(PROBLEM): Pick every line out of the entries below that has the string "food", and copy it.

(DATA RECORDS):
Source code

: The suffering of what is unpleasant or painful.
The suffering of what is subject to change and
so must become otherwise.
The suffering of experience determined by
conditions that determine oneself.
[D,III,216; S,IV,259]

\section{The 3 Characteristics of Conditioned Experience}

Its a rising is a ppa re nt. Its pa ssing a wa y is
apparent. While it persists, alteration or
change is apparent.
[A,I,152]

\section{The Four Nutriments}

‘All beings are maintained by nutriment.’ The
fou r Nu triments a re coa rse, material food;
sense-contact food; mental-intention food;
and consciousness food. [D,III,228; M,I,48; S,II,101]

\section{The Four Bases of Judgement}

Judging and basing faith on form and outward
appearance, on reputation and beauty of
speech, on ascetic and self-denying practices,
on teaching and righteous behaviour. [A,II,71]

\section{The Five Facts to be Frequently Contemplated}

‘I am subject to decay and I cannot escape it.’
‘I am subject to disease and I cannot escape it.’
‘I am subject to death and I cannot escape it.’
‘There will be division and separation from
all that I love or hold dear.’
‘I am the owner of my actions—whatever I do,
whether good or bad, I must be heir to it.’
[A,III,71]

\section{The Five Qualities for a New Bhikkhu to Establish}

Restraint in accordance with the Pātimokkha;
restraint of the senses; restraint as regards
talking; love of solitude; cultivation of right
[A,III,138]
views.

(SOLUTION FOR THIS TASK):
fou r Nu triments a re coa rse, material food;
sense-contact food; mental-intention food;
and consciousness food. [D,III,228; M,I,48; S,II,101]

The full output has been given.